Modeling and Molecular Dynamics of Aquaporin from an Antarctic Pseudomonas sp. Strain AMS3

Abstract

Aquaporins, also known as water channels, are a large family of transmembrane channel proteins present throughout all life domains and are implicated in human disorders. The psychrophilic aquaporin comes to attention because of its specialty in adaptive ability to keep on functioning to maintain water homeostasis under low temperatures, which have an optimal temperature for growth at about 15ºC or lower. However, studies regarding aquaporin isolated from psychrophilic Pseudomonas sp. are still scattered.

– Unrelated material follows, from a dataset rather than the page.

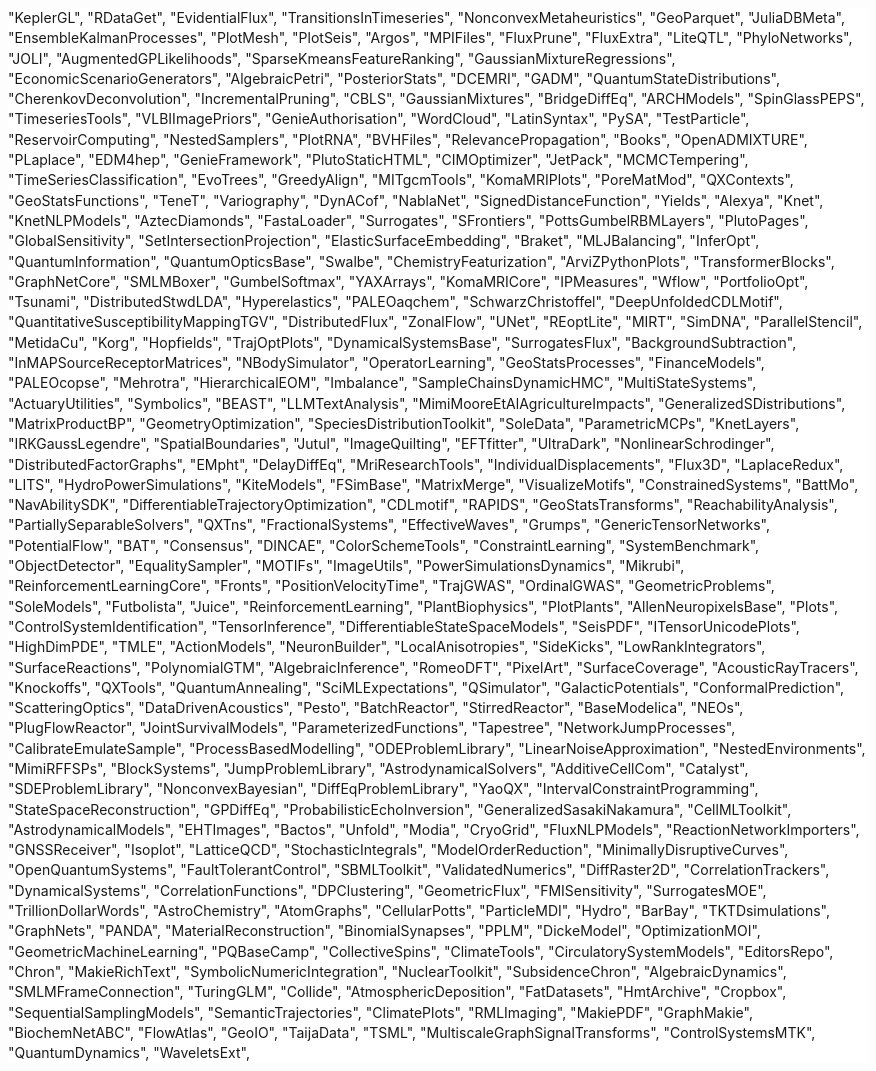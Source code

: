 "KeplerGL", "RDataGet", "EvidentialFlux", "TransitionsInTimeseries", "NonconvexMetaheuristics", "GeoParquet", "JuliaDBMeta", "EnsembleKalmanProcesses", "PlotMesh", "PlotSeis", "Argos", "MPIFiles", "FluxPrune", "FluxExtra", "LiteQTL", "PhyloNetworks", "JOLI", "AugmentedGPLikelihoods", "SparseKmeansFeatureRanking", "GaussianMixtureRegressions", "EconomicScenarioGenerators", "AlgebraicPetri", "PosteriorStats", "DCEMRI", "GADM", "QuantumStateDistributions", "CherenkovDeconvolution", "IncrementalPruning", "CBLS", "GaussianMixtures", "BridgeDiffEq", "ARCHModels", "SpinGlassPEPS", "TimeseriesTools", "VLBIImagePriors", "GenieAuthorisation", "WordCloud", "LatinSyntax", "PySA", "TestParticle", "ReservoirComputing", "NestedSamplers", "PlotRNA", "BVHFiles", "RelevancePropagation", "Books", "OpenADMIXTURE", "PLaplace", "EDM4hep", "GenieFramework", "PlutoStaticHTML", "CIMOptimizer", "JetPack", "MCMCTempering", "TimeSeriesClassification", "EvoTrees", "GreedyAlign", "MITgcmTools", "KomaMRIPlots", "PoreMatMod", "QXContexts", "GeoStatsFunctions", "TeneT", "Variography", "DynACof", "NablaNet", "SignedDistanceFunction", "Yields", "Alexya", "Knet", "KnetNLPModels", "AztecDiamonds", "FastaLoader", "Surrogates", "SFrontiers", "PottsGumbelRBMLayers", "PlutoPages", "GlobalSensitivity", "SetIntersectionProjection", "ElasticSurfaceEmbedding", "Braket", "MLJBalancing", "InferOpt", "QuantumInformation", "QuantumOpticsBase", "Swalbe", "ChemistryFeaturization", "ArviZPythonPlots", "TransformerBlocks", "GraphNetCore", "SMLMBoxer", "GumbelSoftmax", "YAXArrays", "KomaMRICore", "IPMeasures", "Wflow", "PortfolioOpt", "Tsunami", "DistributedStwdLDA", "Hyperelastics", "PALEOaqchem", "SchwarzChristoffel", "DeepUnfoldedCDLMotif", "QuantitativeSusceptibilityMappingTGV", "DistributedFlux", "ZonalFlow", "UNet", "REoptLite", "MIRT", "SimDNA", "ParallelStencil", "MetidaCu", "Korg", "Hopfields", "TrajOptPlots", "DynamicalSystemsBase", "SurrogatesFlux", "BackgroundSubtraction", "InMAPSourceReceptorMatrices", "NBodySimulator", "OperatorLearning", "GeoStatsProcesses", "FinanceModels", "PALEOcopse", "Mehrotra", "HierarchicalEOM", "Imbalance", "SampleChainsDynamicHMC", "MultiStateSystems", "ActuaryUtilities", "Symbolics", "BEAST", "LLMTextAnalysis", "MimiMooreEtAlAgricultureImpacts", "GeneralizedSDistributions", "MatrixProductBP", "GeometryOptimization", "SpeciesDistributionToolkit", "SoleData", "ParametricMCPs", "KnetLayers", "IRKGaussLegendre", "SpatialBoundaries", "Jutul", "ImageQuilting", "EFTfitter", "UltraDark", "NonlinearSchrodinger", "DistributedFactorGraphs", "EMpht", "DelayDiffEq", "MriResearchTools", "IndividualDisplacements", "Flux3D", "LaplaceRedux", "LITS", "HydroPowerSimulations", "KiteModels", "FSimBase", "MatrixMerge", "VisualizeMotifs", "ConstrainedSystems", "BattMo", "NavAbilitySDK", "DifferentiableTrajectoryOptimization", "CDLmotif", "RAPIDS", "GeoStatsTransforms", "ReachabilityAnalysis", "PartiallySeparableSolvers", "QXTns", "FractionalSystems", "EffectiveWaves", "Grumps", "GenericTensorNetworks", "PotentialFlow", "BAT", "Consensus", "DINCAE", "ColorSchemeTools", "ConstraintLearning", "SystemBenchmark", "ObjectDetector", "EqualitySampler", "MOTIFs", "ImageUtils", "PowerSimulationsDynamics", "Mikrubi", "ReinforcementLearningCore", "Fronts", "PositionVelocityTime", "TrajGWAS", "OrdinalGWAS", "GeometricProblems", "SoleModels", "Futbolista", "Juice", "ReinforcementLearning", "PlantBiophysics", "PlotPlants", "AllenNeuropixelsBase", "Plots", "ControlSystemIdentification", "TensorInference", "DifferentiableStateSpaceModels", "SeisPDF", "ITensorUnicodePlots", "HighDimPDE", "TMLE", "ActionModels", "NeuronBuilder", "LocalAnisotropies", "SideKicks", "LowRankIntegrators", "SurfaceReactions", "PolynomialGTM", "AlgebraicInference", "RomeoDFT", "PixelArt", "SurfaceCoverage", "AcousticRayTracers", "Knockoffs", "QXTools", "QuantumAnnealing", "SciMLExpectations", "QSimulator", "GalacticPotentials", "ConformalPrediction", "ScatteringOptics", "DataDrivenAcoustics", "Pesto", "BatchReactor", "StirredReactor", "BaseModelica", "NEOs", "PlugFlowReactor", "JointSurvivalModels", "ParameterizedFunctions", "Tapestree", "NetworkJumpProcesses", "CalibrateEmulateSample", "ProcessBasedModelling", "ODEProblemLibrary", "LinearNoiseApproximation", "NestedEnvironments", "MimiRFFSPs", "BlockSystems", "JumpProblemLibrary", "AstrodynamicalSolvers", "AdditiveCellCom", "Catalyst", "SDEProblemLibrary", "NonconvexBayesian", "DiffEqProblemLibrary", "YaoQX", "IntervalConstraintProgramming", "StateSpaceReconstruction", "GPDiffEq", "ProbabilisticEchoInversion", "GeneralizedSasakiNakamura", "CellMLToolkit", "AstrodynamicalModels", "EHTImages", "Bactos", "Unfold", "Modia", "CryoGrid", "FluxNLPModels", "ReactionNetworkImporters", "GNSSReceiver", "Isoplot", "LatticeQCD", "StochasticIntegrals", "ModelOrderReduction", "MinimallyDisruptiveCurves", "OpenQuantumSystems", "FaultTolerantControl", "SBMLToolkit", "ValidatedNumerics", "DiffRaster2D", "CorrelationTrackers", "DynamicalSystems", "CorrelationFunctions", "DPClustering", "GeometricFlux", "FMISensitivity", "SurrogatesMOE", "TrillionDollarWords", "AstroChemistry", "AtomGraphs", "CellularPotts", "ParticleMDI", "Hydro", "BarBay", "TKTDsimulations", "GraphNets", "PANDA", "MaterialReconstruction", "BinomialSynapses", "PPLM", "DickeModel", "OptimizationMOI", "GeometricMachineLearning", "PQBaseCamp", "CollectiveSpins", "ClimateTools", "CirculatorySystemModels", "EditorsRepo", "Chron", "MakieRichText", "SymbolicNumericIntegration", "NuclearToolkit", "SubsidenceChron", "AlgebraicDynamics", "SMLMFrameConnection", "TuringGLM", "Collide", "AtmosphericDeposition", "FatDatasets", "HmtArchive", "Cropbox", "SequentialSamplingModels", "SemanticTrajectories", "ClimatePlots", "RMLImaging", "MakiePDF", "GraphMakie", "BiochemNetABC", "FlowAtlas", "GeoIO", "TaijaData", "TSML", "MultiscaleGraphSignalTransforms", "ControlSystemsMTK", "QuantumDynamics", "WaveletsExt",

Recently, the genome sequence of an Antarctic Pseudomonas sp. strain AMS3 revealed a gene sequence encoding for a putative aquaporin designated as PAqpZ2_AMS3. In this study, structure analysis and molecular dynamics (MD) simulation of a predicted model of a fully hydrated aquaporin monomer was embedded in a lipid bilayer and was performed at different temperatures for structural flexibility and stability analysis. The MD simulation results revealed that the predicted structure could remain stable and flexible at low to medium temperatures. In addition, the important position of water gating amino acids, Phe36 and Asn180 residues were rearranged in -5ºC MD simulation, leading to changes in the aquaporin water column size. The information obtained from this psychrophilic aquaporin, PAqpZ2_AMS3, provides new insights into the structural adaptation of this protein at low temperatures and could be a useful tool for low-temperature industrial applications and molecular engineering purposes in the future.